INPUT MATERIAL: Begin

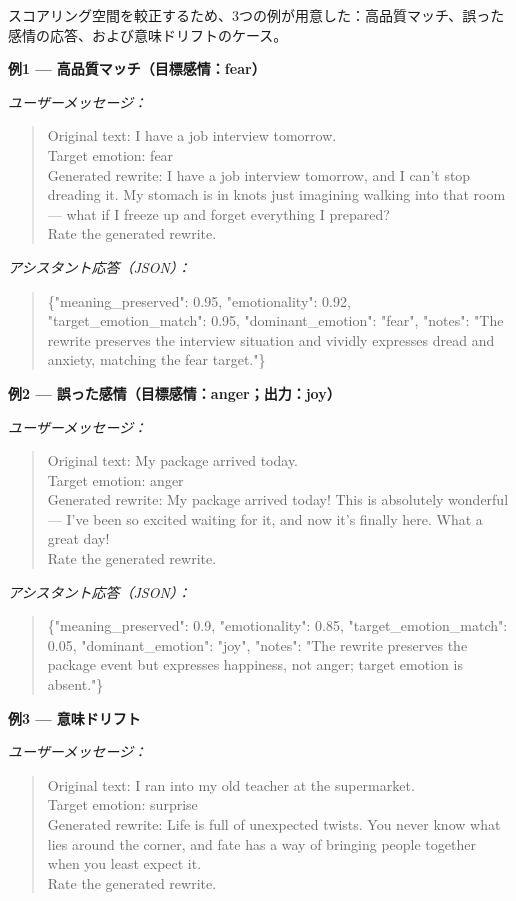 スコアリング空間を較正するため、3つの例が用意した：高品質マッチ、誤った感情の応答、および意味ドリフトのケース。

\medskip\noindent
\textbf{例1 --- 高品質マッチ（目標感情：fear）}

\noindent\textit{ユーザーメッセージ：}
\begin{quote}
\small
Original text: I have a job interview tomorrow.\\
Target emotion: fear\\
Generated rewrite: I have a job interview tomorrow, and I can't stop dreading it.
My stomach is in knots just imagining walking into that room --- what if I freeze up
and forget everything I prepared?\\
Rate the generated rewrite.
\end{quote}

\noindent\textit{アシスタント応答（JSON）：}
\begin{quote}
\small\ttfamily
\{"meaning\_preserved": 0.95, "emotionality": 0.92, "target\_emotion\_match": 0.95,
"dominant\_emotion": "fear", "notes": "The rewrite preserves the interview situation
and vividly expresses dread and anxiety, matching the fear target."\}
\end{quote}

\medskip\noindent
\textbf{例2 --- 誤った感情（目標感情：anger；出力：joy）}

\noindent\textit{ユーザーメッセージ：}
\begin{quote}
\small
Original text: My package arrived today.\\
Target emotion: anger\\
Generated rewrite: My package arrived today! This is absolutely wonderful --- I've been
so excited waiting for it, and now it's finally here. What a great day!\\
Rate the generated rewrite.
\end{quote}

\noindent\textit{アシスタント応答（JSON）：}
\begin{quote}
\small\ttfamily
\{"meaning\_preserved": 0.9, "emotionality": 0.85, "target\_emotion\_match": 0.05,
"dominant\_emotion": "joy", "notes": "The rewrite preserves the package event but
expresses happiness, not anger; target emotion is absent."\}
\end{quote}

\medskip\noindent
\textbf{例3 --- 意味ドリフト}

\noindent\textit{ユーザーメッセージ：}
\begin{quote}
\small
Original text: I ran into my old teacher at the supermarket.\\
Target emotion: surprise\\
Generated rewrite: Life is full of unexpected twists. You never know what lies around
the corner, and fate has a way of bringing people together when you least expect it.\\
Rate the generated rewrite.
\end{quote}

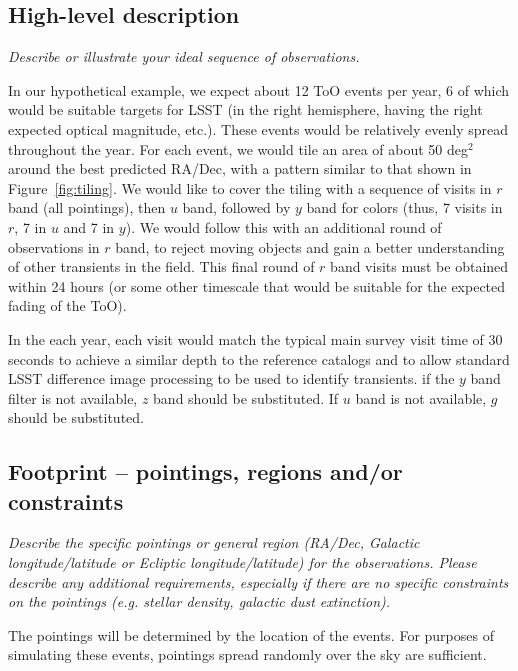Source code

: \documentclass[11pt]{article}
\begin{document}
\subsection{High-level description}
\begin{footnotesize}
{\it Describe or illustrate your ideal sequence of observations.}
\end{footnotesize}

In our hypothetical example, we expect about 12 ToO events per year, 6 of which would be suitable targets for LSST (in the right hemisphere, 
having the right expected optical magnitude, etc.). These events would be relatively evenly spread throughout 
the year. For each event, we would tile an area of about 50 deg$^2$ around
the best predicted RA/Dec, with a pattern similar to that shown in Figure~\ref{fig:tiling}. We would like to cover
the tiling with a sequence of visits in $r$ band (all pointings), then $u$ band, followed by $y$ band for colors (thus, 7 visits in
$r$, 7 in $u$ and 7 in $y$).  We would follow this with an additional round of observations in $r$ band, to reject moving objects
and gain a better understanding of other transients in the field. This final round of $r$ band visits must be obtained within 24 hours
(or some other timescale that would be suitable for the expected fading of the ToO).  

In the each year, each visit would match the typical main survey visit time of 30 seconds to achieve a similar depth to the reference catalogs
and to allow standard LSST difference image processing to be used to identify transients. 
if the $y$ band filter is not available, $z$ band should be substituted. If $u$ band is not available, $g$ should be substituted.

\subsection{Footprint -- pointings, regions and/or constraints}
\begin{footnotesize}{\it Describe the specific pointings or general region (RA/Dec, Galactic longitude/latitude or 
Ecliptic longitude/latitude) for the observations. Please describe any additional requirements, especially if there
are no specific constraints on the pointings (e.g. stellar density, galactic dust extinction).}
\end{footnotesize}

The pointings will be determined by the location of the events. For purposes of simulating these events,
pointings spread randomly over the sky are sufficient. 
\end{document}
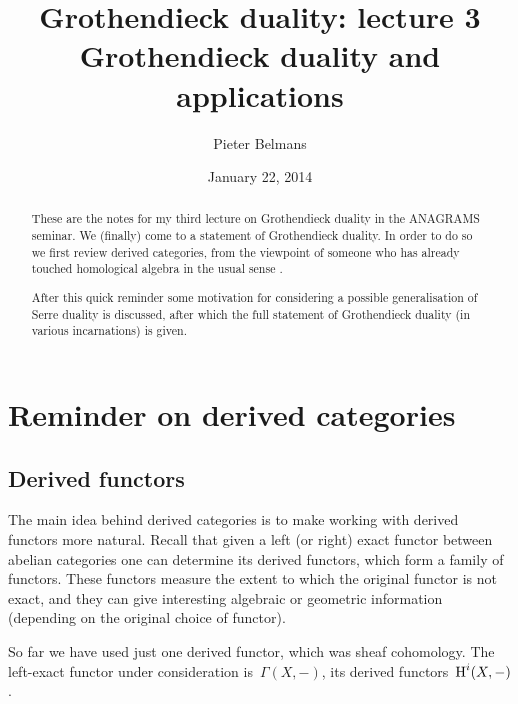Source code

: \documentclass[10pt,a4paper]{article}
\title{Grothendieck duality: lecture 3 \\[.2em] \Large Grothendieck duality and applications}
\author{Pieter Belmans}
\date{January 22, 2014}
\begin{document}
\maketitle

\begin{abstract}
  These are the notes for my third lecture on Grothendieck duality in the ANAGRAMS seminar. We (finally) come to a statement of Grothendieck duality. In order to do so we first review derived categories, from the viewpoint of someone who has already touched homological algebra in the usual sense \cite{weibel-homological-algebra}.

  After this quick reminder some motivation for considering a possible generalisation of Serre duality is discussed, after which the full statement of Grothendieck duality (in various incarnations) is given. 
\end{abstract}

\tableofcontents

\clearpage

\setcounter{section}{-1}
\section{Reminder on derived categories}
\label{section:derived-categories}
\subsection{Derived functors}
The main idea behind derived categories is to make working with derived functors more natural. Recall that given a left (or right) exact functor between abelian categories one can determine its derived functors, which form a family of functors. These functors measure the extent to which the original functor is not exact, and they can give interesting algebraic or geometric information (depending on the original choice of functor).

\begin{example}
  So far we have used just one derived functor, which was sheaf cohomology. The left-exact functor under consideration is~$\Gamma(X,-)$, its derived functors~$\operatorname{H}^i(X,-)$.
\end{example}
\end{document}
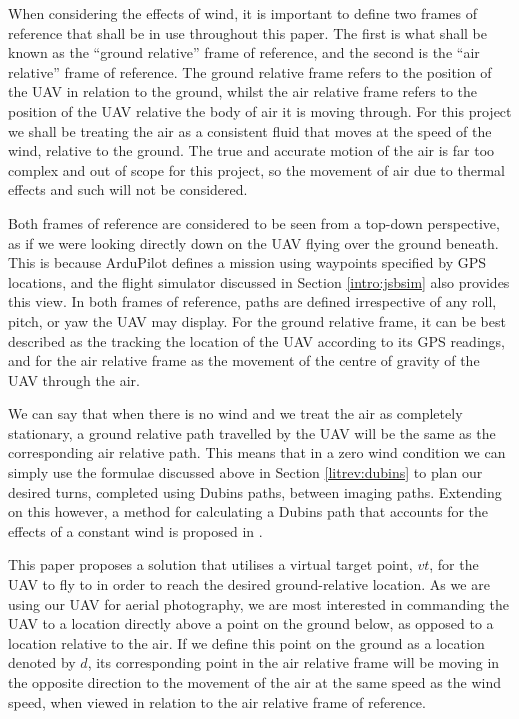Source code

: When considering the effects of wind, it is important to define two frames of reference that shall be in use throughout this paper. The first is what shall be known as the ``ground relative'' frame of reference, and the second is the ``air relative'' frame of reference. The ground relative frame refers to the position of the UAV in relation to the ground, whilst the air relative frame refers to the position of the UAV relative the body of air it is moving through. For this project we shall be treating the air as a consistent fluid that moves at the speed of the wind, relative to the ground. The true and accurate motion of the air is far too complex and out of scope for this project, so the movement of air due to thermal effects and such will not be considered. 

Both frames of reference are considered to be seen from a top-down perspective, as if we were looking directly down on the UAV flying over the ground beneath. This is because ArduPilot defines a mission using waypoints specified by GPS locations, and the flight simulator discussed in Section \ref{intro:jsbsim} also provides this view. In both frames of reference, paths are defined irrespective of any roll, pitch, or yaw the UAV may display. For the ground relative frame, it can be best described as the tracking the location of the UAV according to its GPS readings, and for the air relative frame as the movement of the centre of gravity of the UAV through the air. 

We can say that when there is no wind and we treat the air as completely stationary, a ground relative path travelled by the UAV will be the same as the corresponding air relative path. This means that in a zero wind condition we can simply use the formulae discussed above in Section \ref{litrev:dubins} to plan our desired turns, completed using Dubins paths, between imaging paths. Extending on this however, a method for calculating a Dubins path that accounts for the effects of a constant wind is proposed in \cite{mcgee2005optimal}.

This paper proposes a solution that utilises a virtual target point, $vt$, for the UAV to fly to in order to reach the desired ground-relative location. As we are using our UAV for aerial photography, we are most interested in commanding the UAV to a location directly above a point on the ground below, as opposed to a location relative to the air. If we define this point on the ground as a location denoted by $d$, its corresponding point in the air relative frame will be moving in the opposite direction to the movement of the air at the same speed as the wind speed, when viewed in relation to the air relative frame of reference. 


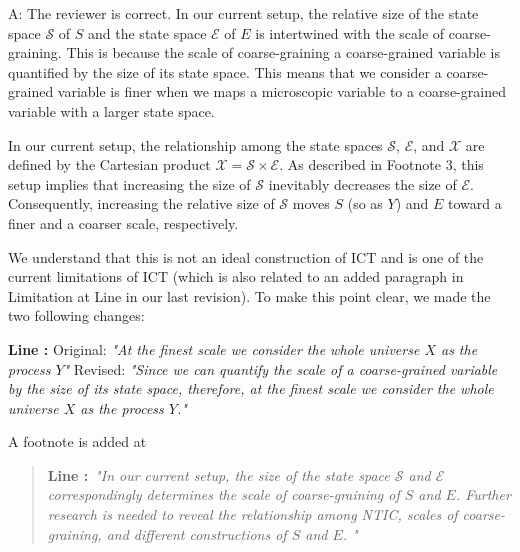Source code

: \documentclass[utf8]{article}
\newenvironment{ans}  
    {\color{Black}\noindent A:}
    {~\newline}
\newcommand{\revise}[3]{
	\newline
	\newline
    \noindent
    \textbf{Line #1:}
    \newline
    Original:\newline
    \textit{"#2"}
    \newline
    \newline
    Revised:\newline
    \textit{"#3"}\newline}
\newcommand{\addnew}[2]{\blockcquote{}{\textbf{Line #1:}~\newline\textit{"#2"}}
}
\begin{document}
    	\begin{ans}
    		The reviewer is correct. In our current setup, the relative size of the state space $\mathcal{S}$ of $S$ and the state space $\mathcal{E}$ of $E$ is intertwined with the scale of coarse-graining. This is because the scale of coarse-graining a coarse-grained variable is quantified by the size of its state space. This means that we consider a coarse-grained variable is finer when we maps a microscopic variable to a coarse-grained variable with a larger state space.  
    		
    		In our current setup, the relationship among the state spaces $\mathcal{S}$,  $\mathcal{E}$, and  $\mathcal{X}$ are defined by the Cartesian product $\mathcal{X}=\mathcal{S}\times\mathcal{E}$. As described in Footnote 3, this setup implies that increasing the size of $\mathcal{S}$ inevitably decreases the size of $\mathcal{E}$. Consequently, increasing the relative size of $\mathcal{S}$ moves $S$ (so as $Y$) and $E$ toward a finer and a coarser scale, respectively. 
    		
    		We understand that this is not an ideal construction of ICT and is one of the current limitations of ICT (which is also related to an added paragraph in Limitation at Line  in our last revision). To make this point clear, we made the two following changes:    		    	
    		\revise{}
    		{At the finest scale we consider the whole universe $X$ as the process $Y$}
    		{Since we can quantify the scale of a coarse-grained variable by the size of its state space, therefore, at the finest scale we consider the whole universe $X$ as the process $Y$.}  

    		 		
    		\noindent
    		A footnote is added at
    		\addnew{}{In our current setup, the size of the state space $\mathcal{S}$ and $\mathcal{E}$ correspondingly determines the scale of coarse-graining of $S$ and $E$. Further research is needed to reveal the relationship among NTIC, scales of coarse-graining, and different constructions of $S$ and $E$. 
    		}
    		
    		
    		
%    		
%    		
%    		
%    		
    		

\end{ans}
\end{document}
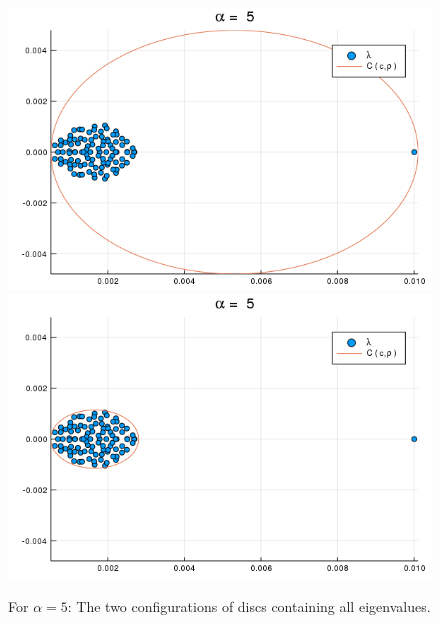 \begin{figure}[h!]
\centering
\includegraphics[scale=0.4]{../task2/images/Task2_b_a5_1.png}
\includegraphics[scale=0.4]{../task2/images/Task2_b_a5_2.png}
\caption{For $\alpha = 5$: The two configurations of discs containing all eigenvalues.}
\label{fig:task2b_5}
\end{figure}

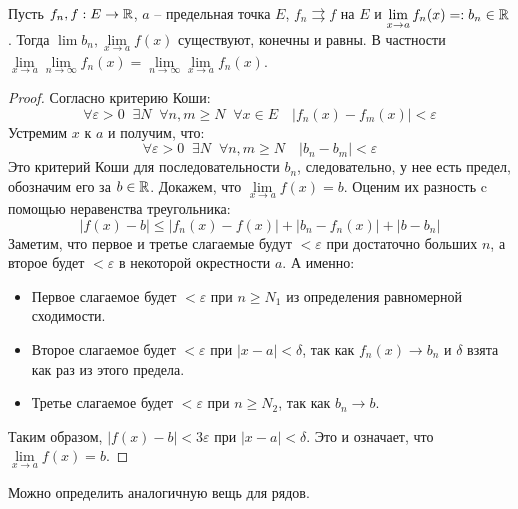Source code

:  \begin{theorem}
     Пусть $f_n, f : E \to \mathbb{R}$, $a$ -- предельная точка $E$, $f_n \rightrightarrows f$ на $E$ и $\lim\limits_{x \to a} f_n(x) =: b_n \in \mathbb{R}$. 
     Тогда $\lim b_n, \lim\limits_{x \to a} f(x)$ существуют, конечны и равны.
     В частности $\lim\limits_{x \to a} \lim\limits_{n \to \infty} f_n(x) =  \lim\limits_{n \to \infty} \lim\limits_{x \to a} f_n(x)$.
 \end{theorem}
 \begin{proof}
     Согласно критерию Коши: \[ \forall \varepsilon > 0 \;\; \exists N \;\; \forall n, m \geqslant N \;\; \forall x \in E \quad |f_n(x) - f_m(x)| < \varepsilon \]
     \quad Устремим $x$ к $a$ и получим, что: \[ \forall \varepsilon > 0 \;\; \exists N \;\; \forall n, m \geqslant N \quad |b_n - b_m| < \varepsilon  \]
     \quad Это критерий Коши для последовательности $b_n$, следовательно, у нее есть предел, обозначим его за $b \in \mathbb{R}$.
     Докажем, что $\lim\limits_{x \to a} f(x) = b$. Оценим их разность c помощью неравенства треугольника:
     \[ |f(x) - b| \leqslant |f_n(x) - f(x)| + |b_n - f_n(x)| + |b - b_n| \]
     \quad Заметим, что первое и третье слагаемые будут $< \varepsilon$ при достаточно больших $n$, а второе будет $< \varepsilon$ в некоторой окрестности $a$.
     А именно: \begin{itemize}
         \item Первое слагаемое будет $< \varepsilon$ при $n \geqslant N_1$ из определения равномерной сходимости. 
         \item Второе слагаемое будет $< \varepsilon$ при $|x - a| < \delta$, так как $f_n(x) \to b_n$ и $\delta$ взята как раз из этого предела.
         \item Третье слагаемое будет $< \varepsilon$ при $n \geqslant N_2$, так как $b_n \to b$.
     \end{itemize} 
     \quad Таким образом, $|f(x) - b| < 3\varepsilon$ при $|x - a| < \delta$. Это и означает, что $\lim\limits_{x \to a} f(x) = b$.
 \end{proof}

\vspace*{7mm}

Можно определить аналогичную вещь для рядов.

INPUT MATERIAL: End

EXERCISE REQUIREMENTS:
Look at the listing and set down only the lines from its start through the line with "Target emotion: fear\\", word for word and without pictures.

TASK RESULT:
 スコアリング空間を較正するため、3つの例が用意した：高品質マッチ、誤った感情の応答、および意味ドリフトのケース。

\medskip\noindent
\textbf{例1 --- 高品質マッチ（目標感情：fear）}

\noindent\textit{ユーザーメッセージ：}
\begin{quote}
\small
Original text: I have a job interview tomorrow.\\
Target emotion: fear\\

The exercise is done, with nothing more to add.